- [What you are asked to do] Only the lines from the top of the listing below to the line that has "In the previous" should be echoed, with both ends kept and pictures left out.
*** Data supplied Section Begins ***
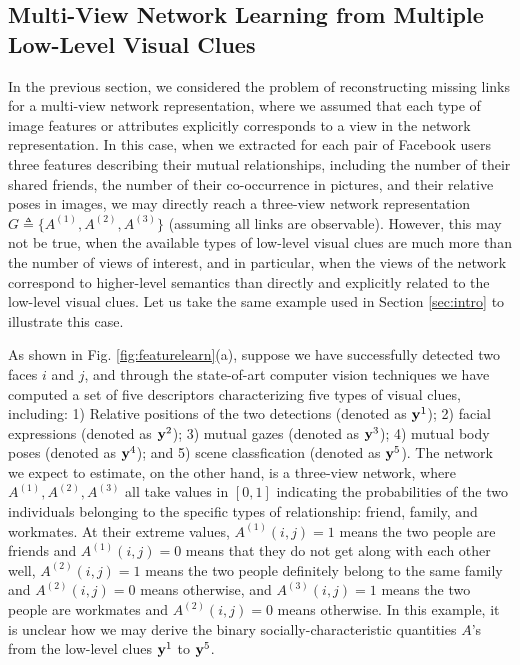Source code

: \subsection{Multi-View Network Learning from Multiple Low-Level Visual Clues}
\label{sec:vis2net}

In the previous section, we considered the problem of reconstructing missing links for a multi-view network representation, where we assumed that each type of image features or attributes explicitly corresponds to a view in the network representation. In this case, when we extracted for each pair of Facebook users three features describing their mutual relationships, including the number of their shared friends, the number of their co-occurrence in pictures, and their relative poses in images, we may directly reach a three-view network representation $G\triangleq\{A^{(1)}, A^{(2)}, A^{(3)}\}$ (assuming all links are observable). However, this may not be true, when the available types of low-level visual clues are much more than the number of views of interest, and in particular, when the views of the network correspond to higher-level semantics than directly and explicitly related to the low-level visual clues. Let us take the same example used in Section \ref{sec:intro} to illustrate this case.

As shown in Fig. \ref{fig:featurelearn}(a), suppose we have successfully detected two faces $i$ and $j$, and through the state-of-art computer vision techniques we have computed a set of five descriptors characterizing five types of visual clues, including: 1) Relative positions of the two detections (denoted as ${\bf y}^1$); 2) facial expressions (denoted as ${\bf y}^2$); 3) mutual gazes (denoted as ${\bf y}^3$); 4) mutual body poses (denoted as ${\bf y}^4$); and 5) scene classfication (denoted as ${\bf y}^5$). The network we expect to estimate, on the other hand, is a three-view network, where $A^{(1)}, A^{(2)}, A^{(3)}$ all take values in $[0,1]$ indicating the probabilities of the two individuals belonging to the specific types of relationship: friend, family, and workmates. At their extreme values, $A^{(1)}(i,j)=1$ means the two people are friends and $A^{(1)}(i,j)=0$ means that they do not get along with each other well,  $A^{(2)}(i,j)=1$ means the two people definitely belong to the same family and $A^{(2)}(i,j)=0$ means otherwise, and $A^{(3)}(i,j)=1$ means the two people are workmates and $A^{(2)}(i,j)=0$ means otherwise. In this example, it is unclear how we may derive the binary socially-characteristic quantities $A$'s from the low-level clues ${\bf y}^1$ to ${\bf y}^5$.


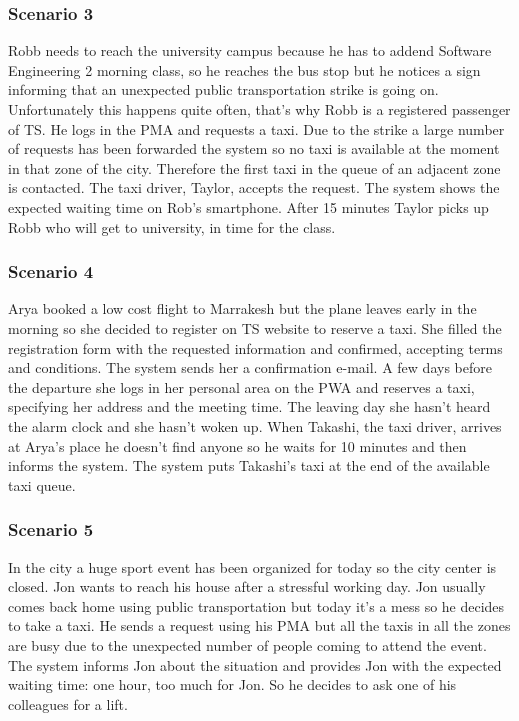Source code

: \subsubsection{Scenario 3}

Robb needs to reach the university campus because he has to addend
Software Engineering 2 morning class, so he reaches the bus stop but
he notices a sign informing that an unexpected public transportation
strike is going on. Unfortunately this happens quite often, that's
why Robb is a registered passenger of TS. He logs in the PMA and requests
a taxi. Due to the strike a large number of requests has been forwarded
the system so no taxi is available at the moment in that zone of the
city. Therefore the first taxi in the queue of an adjacent zone is
contacted. The taxi driver, Taylor, accepts the request. The system
shows the expected waiting time on Rob's smartphone. After 15 minutes
Taylor picks up Robb who will get to university, in time for the class.


\subsubsection{Scenario 4}

Arya booked a low cost flight to Marrakesh but the plane leaves early
in the morning so she decided to register on TS website to reserve
a taxi. She filled the registration form with the requested information
and confirmed, accepting terms and conditions. The system sends her
a confirmation e-mail. A few days before the departure she logs in
her personal area on the PWA and reserves a taxi, specifying her address
and the meeting time. The leaving day she hasn't heard the alarm clock
and she hasn't woken up. When Takashi, the taxi driver, arrives at
Arya’s place he doesn’t find anyone so he waits for 10 minutes and
then informs the system. The system puts Takashi's taxi at the end
of the available taxi queue.


\subsubsection{Scenario 5}

In the city a huge sport event has been organized for today so the
city center is closed. Jon wants to reach his house after a stressful
working day. Jon usually comes back home using public transportation
but today it's a mess so he decides to take a taxi. He sends a request
using his PMA but all the taxis in all the zones are busy due to the
unexpected number of people coming to attend the event. The system
informs Jon about the situation and provides Jon with the expected
waiting time: one hour, too much for Jon. So he decides to ask one
of his colleagues for a lift.



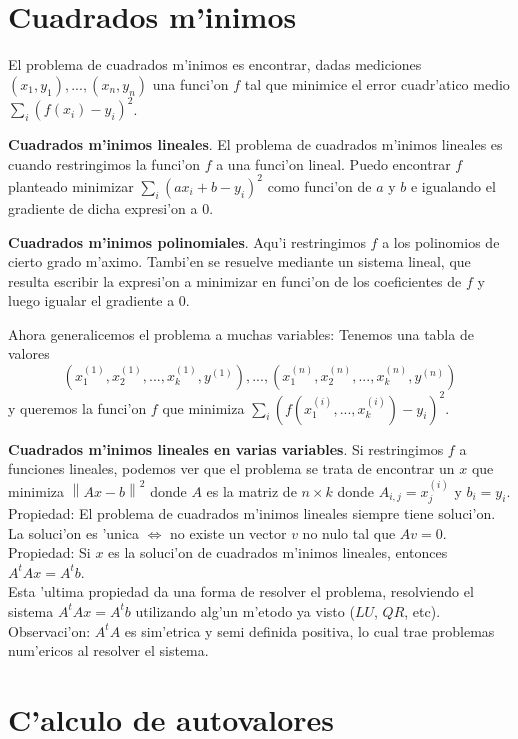 \documentclass[a4paper,spanish]{article}
\newcommand{\norma}[1]{\left\|#1\right\|}
\newcommand{\liff}[0]{\Leftrightarrow}
\begin{document}
\section{Cuadrados m'inimos}

El problema de cuadrados m'inimos es encontrar, dadas mediciones 
$(x_1,y_1),...,(x_n,y_n)$ una funci'on $f$ tal que minimice el error
cuadr'atico medio $\sum_i (f(x_i)-y_i)^2$.

\textbf{Cuadrados m'inimos lineales}. El problema de cuadrados m'inimos
lineales es cuando restringimos la funci'on $f$ a una funci'on lineal. Puedo
encontrar $f$ planteado minimizar $\sum_i (a x_i + b - y_i)^2$ como funci'on
de $a$ y $b$ e igualando el gradiente de dicha expresi'on a $0$.

\textbf{Cuadrados m'inimos polinomiales}. Aqu'i restringimos $f$ a los
polinomios de cierto grado m'aximo. Tambi'en se resuelve mediante un sistema
lineal, que resulta escribir la expresi'on a minimizar en funci'on de los
coeficientes de $f$ y luego igualar el gradiente a $0$.

Ahora generalicemos el problema a muchas variables: Tenemos una tabla de
valores 
$$(x_1^{(1)},x_2^{(1)},...,x_k^{(1)},y^{(1)}),...,
(x_1^{(n)},x_2^{(n)},...,x_k^{(n)},y^{(n)})$$
 y queremos la funci'on $f$ que
minimiza $\sum_i (f(x_1^{(i)},...,x_k^{(i)})-y_i)^2$.

\textbf{Cuadrados m'inimos lineales en varias variables}. Si restringimos $f$
a funciones lineales, podemos ver que el problema se trata de encontrar un
$x$ que minimiza $\norma{Ax-b}^2$ donde $A$ es la matriz de $n \times k$ donde 
$A_{i,j} = x_j^{(i)}$ y $b_i = y_i$. \\
Propiedad: El problema de cuadrados m'inimos lineales siempre tiene soluci'on.
La soluci'on es 'unica $\liff$ no existe un vector $v$ no nulo tal que 
$Av = 0$. \\
Propiedad: Si $x$ es la soluci'on de cuadrados m'inimos lineales, entonces
$A^t A x = A^t b$. \\
Esta 'ultima propiedad da una forma de resolver el problema, resolviendo el
sistema $A^t A x = A^t b$ utilizando alg'un m'etodo ya visto ($LU$, $QR$, 
etc). \\
Observaci'on: $A^t A$ es sim'etrica y semi definida positiva, lo cual trae
problemas num'ericos al resolver el sistema.

\section{C'alculo de autovalores}
\end{document}
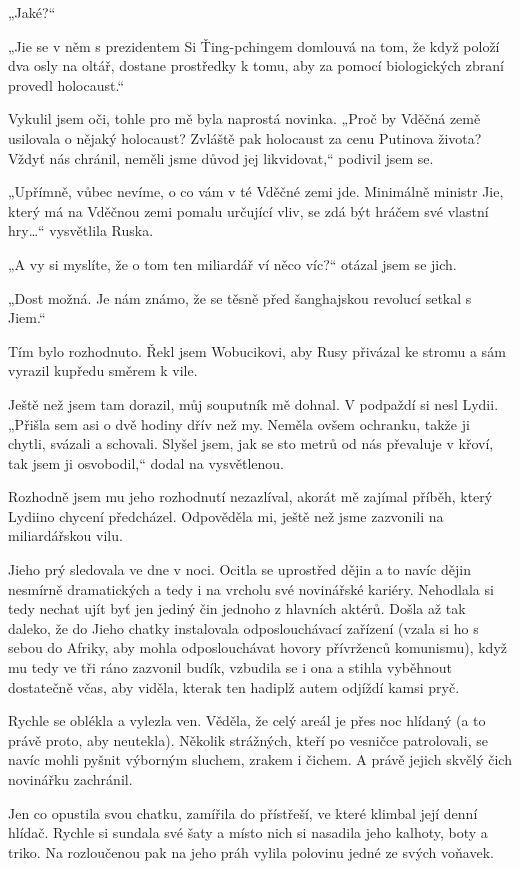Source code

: „Jaké?“

„Jie se v něm s prezidentem Si Ťing-pchingem domlouvá na tom, že když položí dva osly na oltář, dostane prostředky k tomu, aby za pomocí biologických zbraní provedl holocaust.“

Vykulil jsem oči, tohle pro mě byla naprostá novinka. „Proč by Vděčná země usilovala o nějaký holocaust? Zvláště pak holocaust za cenu Putinova života? Vždyť nás chránil, neměli jsme důvod jej likvidovat,“ podivil jsem se.

„Upřímně, vůbec nevíme, o co vám v té Vděčné zemi jde. Minimálně ministr Jie, který má na Vděčnou zemi pomalu určující vliv, se zdá být hráčem své vlastní hry…“ vysvětlila Ruska.

„A vy si myslíte, že o tom ten miliardář ví něco víc?“ otázal jsem se jich.

„Dost možná. Je nám známo, že se těsně před šanghajskou revolucí setkal s Jiem.“

Tím bylo rozhodnuto. Řekl jsem Wobucikovi, aby Rusy přivázal ke stromu a sám vyrazil kupředu směrem k vile.

Ještě než jsem tam dorazil, můj souputník mě dohnal. V podpaždí si nesl Lydii. „Přišla sem asi o dvě hodiny dřív než my. Neměla ovšem ochranku, takže ji chytli, svázali a schovali. Slyšel jsem, jak se sto metrů od nás převaluje v křoví, tak jsem ji osvobodil,“ dodal na vysvětlenou.

Rozhodně jsem mu jeho rozhodnutí nezazlíval, akorát mě zajímal příběh, který Lydiino chycení předcházel. Odpověděla mi, ještě než jsme zazvonili na miliardářskou vilu. 

Jieho prý sledovala ve dne v noci. Ocitla se uprostřed dějin a to navíc dějin nesmírně dramatických a tedy i na vrcholu své novinářské kariéry. Nehodlala si tedy nechat ujít byť jen jediný čin jednoho z hlavních aktérů. Došla až tak daleko, že do Jieho chatky instalovala odposlouchávací zařízení (vzala si ho s sebou do Afriky, aby mohla odposlouchávat hovory přívrženců komunismu), když mu tedy ve tři ráno zazvonil budík, vzbudila se i ona a stihla vyběhnout dostatečně včas, aby viděla, kterak ten hadiplž autem odjíždí kamsi pryč.  

Rychle se oblékla a vylezla ven. Věděla, že celý areál je přes noc hlídaný (a to právě proto, aby neutekla). Několik strážných, kteří po vesničce patrolovali, se navíc mohli pyšnit výborným sluchem, zrakem i čichem. A právě jejich skvělý čich novinářku zachránil.

Jen co opustila svou chatku, zamířila do přístřeší, ve které klimbal její denní hlídač. Rychle si sundala své šaty a místo nich si nasadila jeho kalhoty, boty a triko. Na rozloučenou pak na jeho práh vylila polovinu jedné ze svých voňavek.

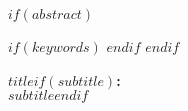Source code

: \doublespacing

$if(abstract)$
  \begin{abstract}
    \noindent $abstract$
  \end{abstract}
  \vspace{\baselineskip}
  $if(keywords)$
    \indent {}
  $endif$
  \newpage
$endif$

\begin{center}
  \singlespacing
  \textbf{$title$$if(subtitle)$:\\$subtitle$$endif$}
\end{center}


\linenumbers
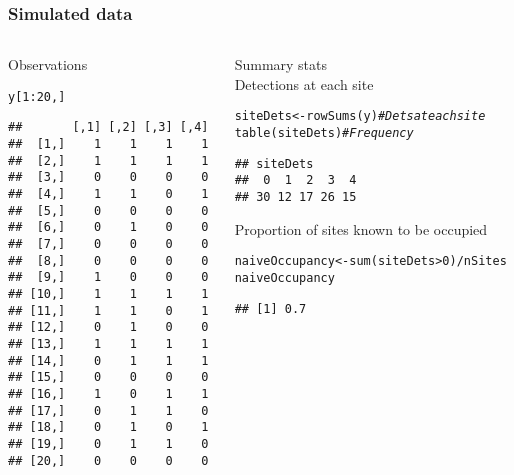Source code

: \documentclass[color=usenames,dvipsnames]{beamer}\usepackage[]{graphicx}\usepackage[]{color}
\makeatletter
\newcommand{\hlnum}[1]{\textcolor[rgb]{0.69,0.494,0}{#1}}%
\newcommand{\hlcom}[1]{\textcolor[rgb]{0.514,0.506,0.514}{\textit{#1}}}%
\newcommand{\hlopt}[1]{\textcolor[rgb]{0,0,0}{#1}}%
\newcommand{\hlstd}[1]{\textcolor[rgb]{0,0,0}{#1}}%
\newcommand{\hlkwb}[1]{\textcolor[rgb]{0,0.341,0.682}{#1}}%
\newcommand{\hlkwd}[1]{\textcolor[rgb]{0.004,0.004,0.506}{#1}}%
\newenvironment{kframe}{%
 \def\at@end@of@kframe{}%
 \ifinner\ifhmode%
  \def\at@end@of@kframe{\end{minipage}}%
  \begin{minipage}{\columnwidth}%
 \fi\fi%
 \def\FrameCommand##1{\hskip\@totalleftmargin \hskip-\fboxsep
 \colorbox{shadecolor}{##1}\hskip-\fboxsep
     \hskip-\linewidth \hskip-\@totalleftmargin \hskip\columnwidth}%
 \MakeFramed {\advance\hsize-\width
   \@totalleftmargin\z@ \linewidth\hsize
   \@setminipage}}%
 {\par\unskip\endMakeFramed%
 \at@end@of@kframe}
\newenvironment{knitrout}{}{} %
\makeatother
\begin{document}
\begin{frame}[fragile]
  \frametitle{Simulated data}
  \begin{columns}
    \begin{column}{0.4\textwidth}
      \small
      Observations
\begin{knitrout}\scriptsize
{}\color{fgcolor}\begin{kframe}
\begin{alltt}
\hlstd{y[}\hlnum{1}\hlopt{:}\hlnum{20}\hlstd{,]}
\end{alltt}
\begin{verbatim}
##       [,1] [,2] [,3] [,4]
##  [1,]    1    1    1    1
##  [2,]    1    1    1    1
##  [3,]    0    0    0    0
##  [4,]    1    1    0    1
##  [5,]    0    0    0    0
##  [6,]    0    1    0    0
##  [7,]    0    0    0    0
##  [8,]    0    0    0    0
##  [9,]    1    0    0    0
## [10,]    1    1    1    1
## [11,]    1    1    0    1
## [12,]    0    1    0    0
## [13,]    1    1    1    1
## [14,]    0    1    1    1
## [15,]    0    0    0    0
## [16,]    1    0    1    1
## [17,]    0    1    1    0
## [18,]    0    1    0    1
## [19,]    0    1    1    0
## [20,]    0    0    0    0
\end{verbatim}
\end{kframe}
\end{knitrout}
  \end{column}
  \begin{column}{0.6\textwidth}
    \pause
    {\centering Summary stats \\}
    \vspace{24pt}
  Detections at each site \\
\begin{knitrout}\scriptsize
{}\color{fgcolor}\begin{kframe}
\begin{alltt}
\hlstd{siteDets} \hlkwb{<-} \hlkwd{rowSums}\hlstd{(y)} \hlcom{# Dets at each site}
\hlkwd{table}\hlstd{(siteDets)}        \hlcom{# Frequency}
\end{alltt}
\begin{verbatim}
## siteDets
##  0  1  2  3  4 
## 30 12 17 26 15
\end{verbatim}
\end{kframe}
\end{knitrout}
\pause
\vfill
\small
Proportion of sites known to be occupied \\
\begin{knitrout}\scriptsize
{}\color{fgcolor}\begin{kframe}
\begin{alltt}
\hlstd{naiveOccupancy} \hlkwb{<-} \hlkwd{sum}\hlstd{(siteDets}\hlopt{>}\hlnum{0}\hlstd{)}\hlopt{/}\hlstd{nSites}
\hlstd{naiveOccupancy}
\end{alltt}
\begin{verbatim}
## [1] 0.7
\end{verbatim}
\end{kframe}
\end{knitrout}


\end{column}
\end{columns}
\end{frame}
\end{document}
*** Data supplied Section Ends ***
- [Task solution]
Source code

: \subsection{Multi-View Network Learning from Multiple Low-Level Visual Clues}
\label{sec:vis2net}

In the previous section, we considered the problem of reconstructing missing links for a multi-view network representation, where we assumed that each type of image features or attributes explicitly corresponds to a view in the network representation. In this case, when we extracted for each pair of Facebook users three features describing their mutual relationships, including the number of their shared friends, the number of their co-occurrence in pictures, and their relative poses in images, we may directly reach a three-view network representation $G\triangleq\{A^{(1)}, A^{(2)}, A^{(3)}\}$ (assuming all links are observable). However, this may not be true, when the available types of low-level visual clues are much more than the number of views of interest, and in particular, when the views of the network correspond to higher-level semantics than directly and explicitly related to the low-level visual clues. Let us take the same example used in Section \ref{sec:intro} to illustrate this case.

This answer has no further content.